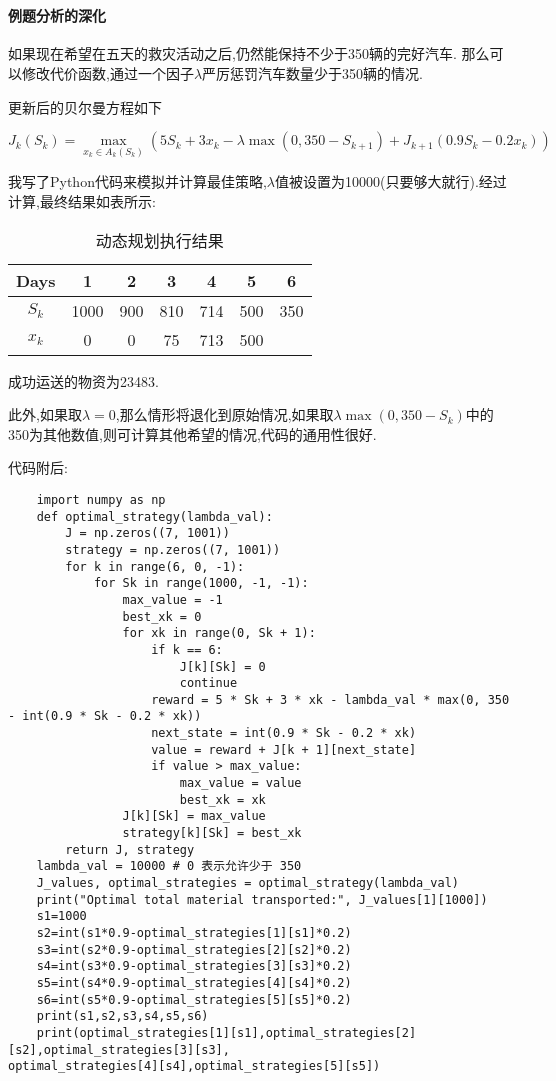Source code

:\documentclass[a4paper]{article}
\begin{document}
\courseheader
{}
~
\paragraph{例题分析的深化}
如果现在希望在五天的救灾活动之后,仍然能保持不少于350辆的完好汽车.
那么可以修改代价函数,通过一个因子$\lambda$严厉惩罚汽车数量少于350辆的情况.

更新后的贝尔曼方程如下

$$J_k(S_k)=\max_{x_k\in A_k(S_k)}(5S_k+3x_k-\lambda\max(0,350-S_{k+1})+J_{k+1}(0.9S_k-0.2x_k))$$

我写了Python代码来模拟并计算最佳策略,$\lambda$值被设置为10000(只要够大就行).经过计算,最终结果如表所示:

\begin{table}[h]
    \centering
    \caption{动态规划执行结果}
    \begin{tabular}{|c|c|c|c|c|c|c|}
        \hline
        \textbf{Days}  & 1    & 2   & 3   & 4   & 5   & 6   \\ \hline
        \textbf{$S_k$} & 1000 & 900 & 810 & 714 & 500 & 350 \\ \hline
        \textbf{$x_k$} & 0    & 0   & 75  & 713 & 500 &     \\ \hline
    \end{tabular}
\end{table}

成功运送的物资为23483.

此外,如果取$\lambda=0$,那么情形将退化到原始情况,如果取$\lambda\max(0,350-S_k)$中的350为其他数值,则可计算其他希望的情况,代码的通用性很好.

代码附后:

\newpage
\begin{lstlisting}
    import numpy as np
    def optimal_strategy(lambda_val):
        J = np.zeros((7, 1001))
        strategy = np.zeros((7, 1001))
        for k in range(6, 0, -1):
            for Sk in range(1000, -1, -1):  
                max_value = -1
                best_xk = 0
                for xk in range(0, Sk + 1):
                    if k == 6:
                        J[k][Sk] = 0
                        continue
                    reward = 5 * Sk + 3 * xk - lambda_val * max(0, 350 - int(0.9 * Sk - 0.2 * xk))
                    next_state = int(0.9 * Sk - 0.2 * xk)
                    value = reward + J[k + 1][next_state]
                    if value > max_value:
                        max_value = value
                        best_xk = xk
                J[k][Sk] = max_value
                strategy[k][Sk] = best_xk
        return J, strategy
    lambda_val = 10000 # 0 表示允许少于 350
    J_values, optimal_strategies = optimal_strategy(lambda_val)
    print("Optimal total material transported:", J_values[1][1000])
    s1=1000
    s2=int(s1*0.9-optimal_strategies[1][s1]*0.2)
    s3=int(s2*0.9-optimal_strategies[2][s2]*0.2)
    s4=int(s3*0.9-optimal_strategies[3][s3]*0.2)
    s5=int(s4*0.9-optimal_strategies[4][s4]*0.2)
    s6=int(s5*0.9-optimal_strategies[5][s5]*0.2)
    print(s1,s2,s3,s4,s5,s6)
    print(optimal_strategies[1][s1],optimal_strategies[2][s2],optimal_strategies[3][s3],
optimal_strategies[4][s4],optimal_strategies[5][s5])
\end{lstlisting}
\end{document}
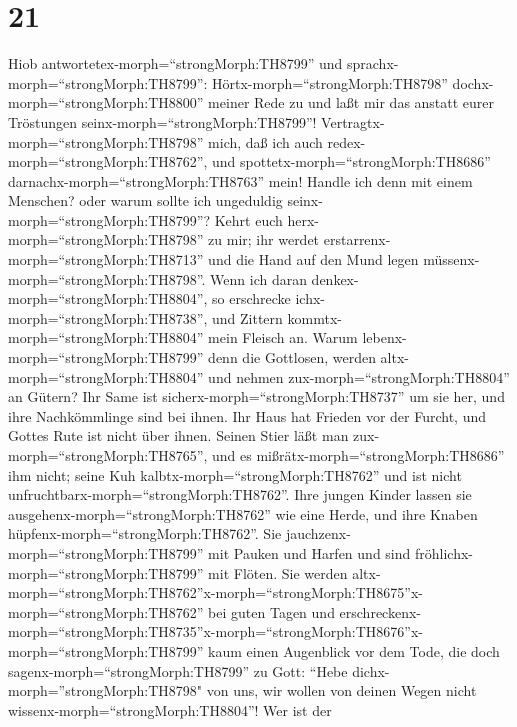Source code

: \hypertarget{section-20}{%
\section{21}\label{section-20}}

 Hiob antwortetex-morph=``strongMorph:TH8799'' und
sprachx-morph=``strongMorph:TH8799'': 
Hörtx-morph=``strongMorph:TH8798'' dochx-morph=``strongMorph:TH8800''
meiner Rede zu und laßt mir das anstatt eurer Tröstungen
seinx-morph=``strongMorph:TH8799''! 
Vertragtx-morph=``strongMorph:TH8798'' mich, daß ich auch
redex-morph=``strongMorph:TH8762'', und
spottetx-morph=``strongMorph:TH8686''
darnachx-morph=``strongMorph:TH8763'' mein!  Handle ich denn
mit einem Menschen? oder warum sollte ich ungeduldig
seinx-morph=``strongMorph:TH8799''?  Kehrt euch
herx-morph=``strongMorph:TH8798'' zu mir; ihr werdet
erstarrenx-morph=``strongMorph:TH8713'' und die Hand auf den Mund legen
müssenx-morph=``strongMorph:TH8798''.  Wenn ich daran
denkex-morph=``strongMorph:TH8804'', so erschrecke
ichx-morph=``strongMorph:TH8738'', und Zittern
kommtx-morph=``strongMorph:TH8804'' mein Fleisch an.  Warum
lebenx-morph=``strongMorph:TH8799'' denn die Gottlosen, werden
altx-morph=``strongMorph:TH8804'' und nehmen
zux-morph=``strongMorph:TH8804'' an Gütern?  Ihr Same ist
sicherx-morph=``strongMorph:TH8737'' um sie her, und ihre Nachkömmlinge
sind bei ihnen.  Ihr Haus hat Frieden vor der Furcht, und
Gottes Rute ist nicht über ihnen.  Seinen Stier läßt man
zux-morph=``strongMorph:TH8765'', und es
mißrätx-morph=``strongMorph:TH8686'' ihm nicht; seine Kuh
kalbtx-morph=``strongMorph:TH8762'' und ist nicht
unfruchtbarx-morph=``strongMorph:TH8762''.  Ihre jungen
Kinder lassen sie ausgehenx-morph=``strongMorph:TH8762'' wie eine Herde,
und ihre Knaben hüpfenx-morph=``strongMorph:TH8762''.  Sie
jauchzenx-morph=``strongMorph:TH8799'' mit Pauken und Harfen und sind
fröhlichx-morph=``strongMorph:TH8799'' mit Flöten.  Sie
werden
altx-morph=``strongMorph:TH8762''\textbar x-morph=``strongMorph:TH8675''x-morph=``strongMorph:TH8762''
bei guten Tagen und
erschreckenx-morph=``strongMorph:TH8735''\textbar x-morph=``strongMorph:TH8676''x-morph=``strongMorph:TH8799''
kaum einen Augenblick vor dem Tode,  die doch
sagenx-morph=``strongMorph:TH8799'' zu Gott: ``Hebe
dichx-morph=''strongMorph:TH8798" von uns, wir wollen von deinen Wegen
nicht wissenx-morph=``strongMorph:TH8804''!  Wer ist der
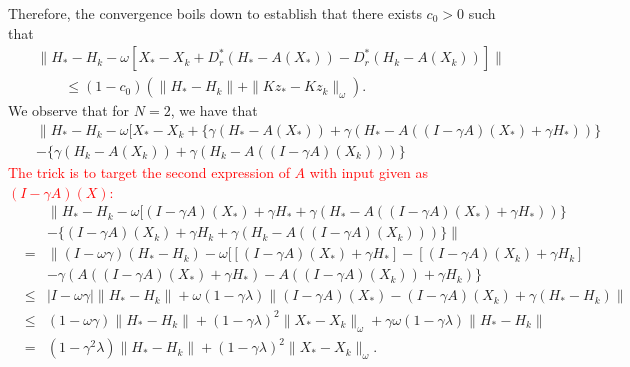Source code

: Therefore, the convergence boils down to establish that there exists $c_0 > 0$ such that 
\begin{eqnarray*}
&& \|H_* - H_k - \omega [X_* - X_k + D_r^* (H_* - A(X_*)) - D_r^* (H_k - A(X_k))] \| \\
&&\qquad \leq (1 - c_0) \left ( \|H_{*} - H_{k}\| + \|Kz_* - Kz_{k}\|_{\omega} \right ). 
\end{eqnarray*}
We observe that for $N = 2$, we have that 
\begin{eqnarray*}
&&  \|H_* - H_k - \omega [X_* - X_k + \{ \gamma ( H_* - A(X_*) ) + \gamma (H_* - A((I - \gamma A)(X_*) + \gamma H_*)) \} \\
&& 
- \{ \gamma ( H_k - A(X_k)) + \gamma (H_k - A((I - \gamma A)(X_k))) \}
\end{eqnarray*}
\textcolor{red}{The trick is to target the second expression of $A$ with input given as $(I - \gamma A)(X)$:} 
\begin{eqnarray*}
&&  \|H_* - H_k - \omega [(I - \gamma A)(X_*) + \gamma H_* +  \gamma (H_* - A((I - \gamma A)(X_*) + \gamma H_*)) \} \\
&& 
- \{(I - \gamma A)(X_k) + \gamma H_k + \gamma (H_k - A((I - \gamma A)(X_k))) \} \| \\ 
&=& \|(I - \omega \gamma) (H_* - H_k) - \omega [[(I - \gamma A)(X_*) + \gamma H_*] - [(I - \gamma A)(X_k) + \gamma H_k] \\
&& - \gamma ( A((I - \gamma A)(X_*) + \gamma H_*) - A((I - \gamma A)(X_k)) + \gamma H_k) \} \\ 
&\leq& |I - \omega \gamma |\|H_* - H_k\| + \omega (1 - \gamma \lambda) \|(I - \gamma A)(X_*) - (I - \gamma A)(X_k) + \gamma (H_* - H_k)\| \\ 
&\leq& (1 - \omega \gamma) \|H_* - H_k\| + (1 - \gamma \lambda)^2 \|X_* - X_k\|_\omega + \gamma \omega (1 - \gamma \lambda) \|H_* - H_k\| \\ 
&=& (1 - \gamma^2 \lambda) \|H_* - H_k\| + (1 - \gamma \lambda)^2 \|X_* - X_k\|_\omega. 
\end{eqnarray*}




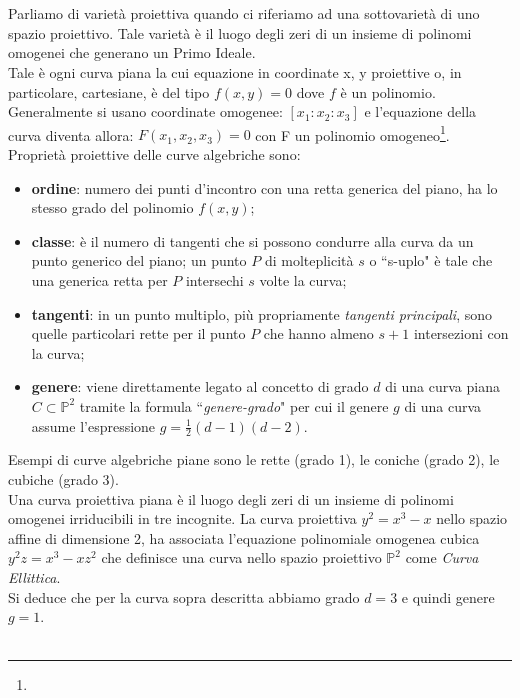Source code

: \documentclass[a4paper,12pt]{tesiinfo}
\newcommand\ddfrac[2]{\frac{\displaystyle #1}{\displaystyle #2}}
\renewcommand{\footnotesize}{\fontsize{9pt}{11pt}\selectfont}
\begin{document}
%
%
%
\\\\
Parliamo di variet\`a proiettiva quando ci riferiamo ad una sottovariet\`a di uno spazio proiettivo. Tale variet\`a \`e il luogo degli zeri di un insieme di polinomi omogenei che generano un Primo Ideale.
\\
Tale \`e ogni curva piana la cui equazione in coordinate x, y proiettive o, in particolare, cartesiane, \`e del tipo $f (x, y)=0$ dove $f$ \`e un polinomio. Generalmente si usano coordinate omogenee: $[x_1 : x_2 : x_3 ]$ e l'equazione della curva diventa allora:  $F(x_1 , x_2 , x_3 )=0$ con F un polinomio omogeneo\footnote{\footnotesize{Tutte le variabili del polinomio hanno il medesimo grado}}.
Propriet\`a proiettive delle curve algebriche sono: 
\begin{itemize}
  \item \textbf{ordine}: numero dei punti d'incontro con una retta generica del piano, ha lo stesso grado del polinomio $f (x, y)$; 
  \item \textbf{classe}: \`e il numero di tangenti che si possono condurre alla curva da un punto generico del piano; un punto $P$ di molteplicit\`a $s$ o ``s-uplo" \`e tale che una generica retta per $P$ intersechi $s$ volte la curva;
  \item \textbf{tangenti}: in un punto multiplo, pi\`u propriamente \textit{tangenti principali}, sono quelle particolari rette per il punto $P$ che hanno almeno $s + 1$ intersezioni con la curva; 
  \item \textbf{genere}: viene direttamente legato al concetto di grado $d$ di una curva piana $C \subset \mathbb{P}^2$ tramite la formula ``\textit{genere-grado}" per cui il genere $g$ di una curva assume
  l'espressione $g = \ddfrac{1}{2} (d-1)(d-2)$.
\end{itemize} 
Esempi di curve algebriche piane sono le rette (grado 1), le coniche (grado 2), le cubiche (grado 3).
\\
Una curva proiettiva piana \`e il luogo degli zeri di un insieme di polinomi omogenei irriducibili in tre incognite. La curva proiettiva $y^2 = x^3 -x$ nello spazio affine di dimensione 2, ha associata l'equazione polinomiale omogenea cubica $y^2z = x^3 - xz^2$ che definisce una curva nello spazio proiettivo $\mathbb{P}^2$ come \textit{Curva Ellittica}. 
\\
Si deduce che per la curva sopra descritta abbiamo grado $d = 3$ e quindi genere $g = 1$.
\\\\
\end{document}
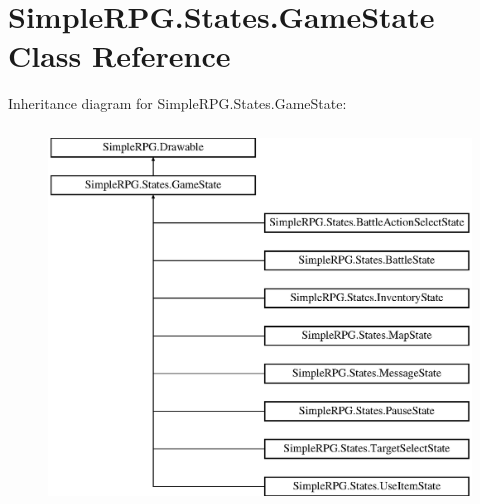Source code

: \hypertarget{class_simple_r_p_g_1_1_states_1_1_game_state}{\section{Simple\+R\+P\+G.\+States.\+Game\+State Class Reference}
\label{class_simple_r_p_g_1_1_states_1_1_game_state}
}
Inheritance diagram for Simple\+R\+P\+G.\+States.\+Game\+State\+:\begin{figure}[H]
\begin{center}
\leavevmode
\includegraphics[height=10.000000cm]{class_simple_r_p_g_1_1_states_1_1_game_state}
\end{center}
\end{figure}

• • • • • • •

## [ASSIGNMENT]
If a line in the listing holds the word "ddfrac", list that line.

## [WRITTEN ANSWER]
\newcommand\ddfrac[2]{\frac{\displaystyle #1}{\displaystyle #2}}
  l'espressione $g = \ddfrac{1}{2} (d-1)(d-2)$.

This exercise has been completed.